Salah Abdeslam arrêté : « On l’a eu », oui. Mais qui est « on » ?

L’arrestation de Salah Abdeslam, vivant, est une lueur d’espoir dans le cadre d’une enquête qui, depuis les attentats du 13 novembre, depuis quatre mois donc, manquait singulièrement d’éclat en dépit de la mobilisation massive de dizaines de services de police et de renseignement. L’ennemi public européen numéro un sous les verrous, il reste à espérer qu’il collabore, comme on dit, avec la justice. Révèle la trame de ses complicités, les motivations de ses complices, leurs projets…

A posteriori, l’on saura un jour tout ou presque des préparatifs et de l’exécution des attentats de Paris, cette boucherie sans nom. Pourra-t-on pour autant remonter infailliblement jusqu’à la source ? Jusqu’aux commanditaires planqués quelque part en Irak ou en Syrie, ces anciens officiers des services secrets de Saddam Hussein passés au service de l’Etat islamique, avec leurs connaissances pointues des opérations clandestines et du travail d’influence et de propagande ? D’autres formes de djihad n’auront-elles pas entretemps surgi, avec d’autres techniques, d’autres profils ?

Hélas, il faut s’y attendre si l’on accepte l’idée que l’Etat islamique (et avant lui Al Qaeda) a déclaré la guerre à l’Occident chrétien mais aussi aux entités musulmanes qui ne se rallient pas à son drapeau noir. Une guerre, ça dure. Ça connaît des épisodes aigus, des moments de latence.

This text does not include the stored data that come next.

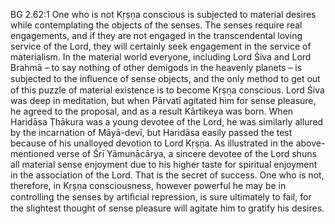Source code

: BG 2.62:1	One who is not Kṛṣṇa conscious is subjected to material desires while contemplating the objects of the senses. The senses require real engagements, and if they are not engaged in the transcendental loving service of the Lord, they will certainly seek engagement in the service of materialism. In the material world everyone, including Lord Śiva and Lord Brahmā – to say nothing of other demigods in the heavenly planets – is subjected to the inﬂuence of sense objects, and the only method to get out of this puzzle of material existence is to become Kṛṣṇa conscious. Lord Śiva was deep in meditation, but when Pārvatī agitated him for sense pleasure, he agreed to the proposal, and as a result Kārtikeya was born. When Haridāsa Ṭhākura was a young devotee of the Lord, he was similarly allured by the incarnation of Māyā-devī, but Haridāsa easily passed the test because of his unalloyed devotion to Lord Kṛṣṇa. As illustrated in the above-mentioned verse of Śrī Yāmunācārya, a sincere devotee of the Lord shuns all material sense enjoyment due to his higher taste for spiritual enjoyment in the association of the Lord. That is the secret of success. One who is not, therefore, in Kṛṣṇa consciousness, however powerful he may be in controlling the senses by artiﬁcial repression, is sure ultimately to fail, for the slightest thought of sense pleasure will agitate him to gratify his desires.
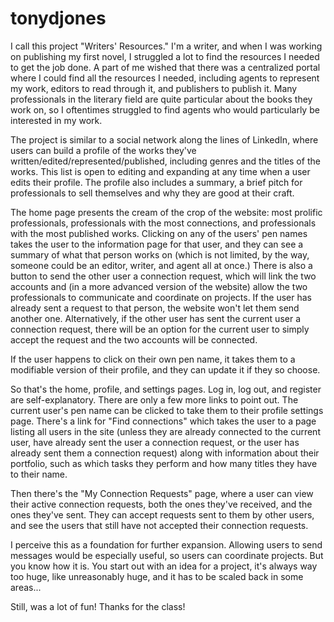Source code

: # tonydjones

I call this project "Writers' Resources." I'm a writer, and when I was working on publishing my first novel, I struggled a lot to find 
the resources I needed to get the job done. A part of me wished that there was a centralized portal where I could find all the resources 
I needed, including agents to represent my work, editors to read through it, and publishers to publish it. Many professionals in the 
literary field are quite particular about the books they work on, so I oftentimes struggled to find agents who would particularly be 
interested in my work. 

The project is similar to a social network along the lines of LinkedIn, where users can build a profile of the works they've 
written/edited/represented/published, including genres and the titles of the works. This list is open to editing and expanding at any 
time when a user edits their profile. The profile also includes a summary, a brief pitch for professionals to sell themselves and why 
they are good at their craft. 

The home page presents the cream of the crop of the website: most prolific professionals, professionals with the most connections, and 
professionals with the most published works. Clicking on any of the users' pen names takes the user to the information page for that user, 
and they can see a summary of what that person works on (which is not limited, by the way, someone could be an editor, writer, and agent 
all at once.) There is also a button to send the other user a connection request, which will link the two accounts and (in a more advanced 
version of the website) allow the two professionals to communicate and coordinate on projects. If the user has already sent a request to 
that person, the website won't let them send another one. Alternatively, if the other user has sent the current user a connection request, 
there will be an option for the current user to simply accept the request and the two accounts will be connected.

If the user happens to click on their own pen name, it takes them to a modifiable version of their profile, and they can 
update it if they so choose. 

So that's the home, profile, and settings pages. Log in, log out, and register are self-explanatory. There are only a few more links to point out. 
The current user's pen name can be clicked to take them to their profile settings page. There's a link for "Find connections" which takes 
the user to a page listing all users in the site (unless they are already connected to the current user, have already sent the user a 
connection request, or the user has already sent them a connection request) along with information about their portfolio, such as which 
tasks they perform and how many titles they have to their name.

Then there's the "My Connection Requests" page, where a user can view their active connection requests, both the ones they've received,
and the ones they've sent. They can accept requests sent to them by other users, and see the users that still have not accepted their 
connection requests.

I perceive this as a foundation for further expansion. Allowing users to send messages would be especially useful, so users can coordinate 
projects. But you know how it is. You start out with an idea for a project, it's always way too huge, like unreasonably huge, and it has 
to be scaled back in some areas...

Still, was a lot of fun! Thanks for the class!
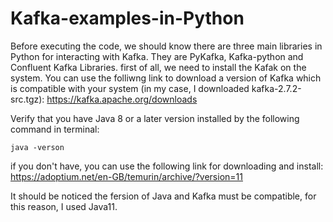 # Kafka-examples-in-Python
Before executing the code, we should know there are three main libraries in Python for interacting with Kafka. They are PyKafka, Kafka-python and Confluent Kafka Libraries.
first of all, we need to install the Kafak on the system. You can use the folliwng link to download a version of Kafka which is compatible with your system (in my case, I downloaded kafka-2.7.2-src.tgz):
https://kafka.apache.org/downloads

Verify that you have Java 8 or a later version installed by the following command in terminal:

`java -verson`

if you don't have, you can use the following link for downloading and install:
https://adoptium.net/en-GB/temurin/archive/?version=11

It should be noticed the fersion of Java and Kafka must be compatible, for this reason, I used Java11.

Les autres ont annoncé leur projet. Reste à définir le nôtre et à s’y tenir car, au bout du compte, les plus motivés l’emporteront. En dehors de grands mots vagues, comme la laïcité ou le vivre ensemble, savons-nous vraiment qui nous sommes et à quoi nous sommes farouchement attachés ? Ce que nous sommes prêts à faire pour être à la hauteur de nos valeurs proclamées ? Beaucoup d’observateurs extérieurs, dont Gilles Kepel, ont pointé le fait qu’en Belgique, les enfants de l’immigration flottaient. A quelle identité s’adosser ? Belge, flamande, wallonne, bruxelloise ? La belgitude, faite de rien et de surréalisme, offrirait peu d’appui concret à l’amour des siens, à l’amour du pays, à la loyauté. A défaut, l’islam radical habillerait mieux ses fils et ses filles. Cette lacune doit être comblée. Le « patriotisme », à ne pas confondre avec le nationalisme, ne doit pas être une option. Sans rétablir une quelconque censure, il faut en finir avec les discours dénigrants venu des extrêmes (gauche, droite, islamiste) et trouver des vertus à notre pays, à notre société, sinon, à quoi bon les défendre ?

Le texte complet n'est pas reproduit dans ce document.